So, how can such platforms help, keeping in mind the big picture – holistic business growth? What is MLtiply, and how it helps? MLtiply is an API driven software platform that helps create statistical machine learning models used in artificial intelligence with minimum effort. It is designed to be used with the popularly available frameworks for machine learning and can be considered an accelerator solution for designing, training, comparing, and validating machine learning models. This platform is also adaptable for multiple industries and can aid in creating costeffective AI solutions. MLtiply provides the developers with a simplified and guided model creation process through a visual, menu-driven interface for exploratory data analysis, feature engineering, model training, finetuning, and cross-validation. It is specifically designed to automate the repetitive operations involved in the development of machine learning models. The organized and streamlined workflows help achieve a beneficial and fast process to explore data, process features, and train multiple models with multiple hyperparameter combinations. Crossvalidation of models is possible to find the best model for a particular problem.

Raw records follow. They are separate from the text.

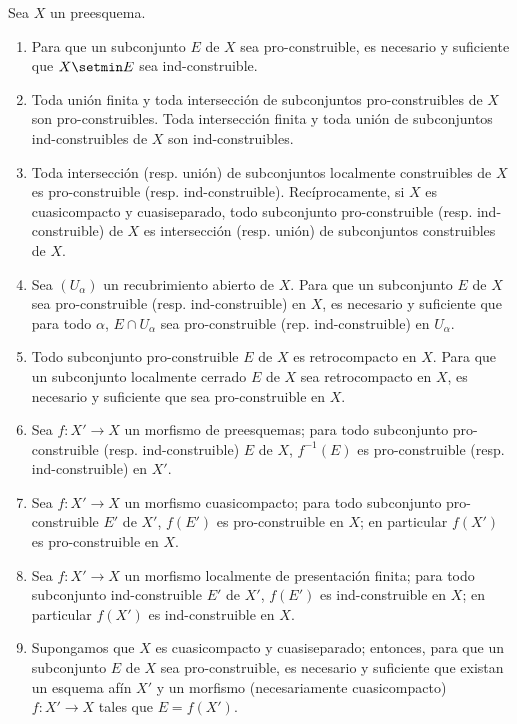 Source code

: \begin{proposition}[1.9.5]
\label{IV.1.9.5-fr}
Sea $X$ un preesquema.
\begin{enumerate}
  \item[\textup{(i)}] Para que un subconjunto $E$ de $X$ sea pro-construible, es necesario y
  suficiente que $X\setmin E$ sea ind-construible.
  \item[\textup{(ii)}] Toda unión finita y toda intersección de subconjuntos
  pro-construibles de $X$ son pro-construibles. Toda intersección
  finita y toda unión de subconjuntos ind-construibles de $X$ son
  ind-construibles.
  \item[\textup{(iii)}] Toda intersección \textup{(resp.} unión\textup{)} de subconjuntos localmente
  construibles de $X$ es pro-construible \textup{(resp.} ind-construible\textup{)}.
  Recíprocamente, si $X$ es cuasicompacto y cuasiseparado, todo subconjunto
  pro-construible \textup{(resp.} ind-construible\textup{)} de $X$ es intersección \textup{(resp.}
  unión\textup{)} de subconjuntos construibles de $X$.
  \item[\textup{(iv)}] Sea $(U_\alpha)$ un recubrimiento abierto de $X$. Para que un
  subconjunto $E$ de $X$ sea pro-construible \textup{(resp.} ind-construible\textup{)} en
  $X$, es necesario y suficiente que para todo $\alpha$, $E\cap U_\alpha$ sea
  pro-construible \textup{(rep.} ind-construible\textup{)} en $U_\alpha$.
  \item[\textup{(v)}] Todo subconjunto pro-construible $E$ de $X$ es retrocompacto
  en $X$. Para que un subconjunto localmente cerrado $E$ de $X$ sea
  retrocompacto en $X$, es necesario y suficiente que sea
  pro-construible en $X$.
  \item[\textup{(vi)}] Sea $f:X'\to X$ un morfismo de preesquemas; para todo subconjunto
  pro-construible \textup{(resp.} ind-construible\textup{)} $E$ de $X$, $f^{-1}(E)$ es
  pro-construible \textup{(resp.} ind-construible\textup{)} en $X'$.
  \item[\textup{(vii)}] Sea $f:X'\to X$ un morfismo cuasicompacto; para todo
  subconjunto pro-construible $E'$ de $X'$, $f(E')$ es pro-construible en
  $X$; en particular $f(X')$ es pro-construible en $X$.
  \item[\textup{(viii)}] Sea $f:X'\to X$ un morfismo localmente de presentación
  finita; para todo subconjunto ind-construible $E'$ de $X'$, $f(E')$ es
  ind-construible en $X$; en particular $f(X')$ es ind-construible
  en $X$.
  \item[\textup{(ix)}] Supongamos que $X$ es cuasicompacto y cuasiseparado; entonces,
  para que un subconjunto $E$ de $X$ sea pro-construible, es necesario y suficiente
  que existan un esquema afín $X'$ y un morfismo (necesariamente
  cuasicompacto) $f:X'\to X$ tales que $E=f(X')$.
\end{enumerate}
\end{proposition}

MLtiply is a robust platform that helps achieve productivity improvement for data engineers, data scientists, and data analysts. This is supported with intuitive dashboards, auto-suggestions using prescriptive analytics, performance metrics, and custom model creation capabilities. The framework is meant for data engineers, data scientists, and data analysts involved in creating statistical and text-based (NLP) machine learning in any vertical/industry. It complements human intelligence by freeing them to add value-added activities using domain and technical knowledge. Since it is possible to achieve a streamlined and cost-effective workflow for model creation within a shorter time, this could be a real value add to our customers. Data exploration & visualization, feature engineering, model training, cross-validation of models, etc. are some of the key operations that can be automated.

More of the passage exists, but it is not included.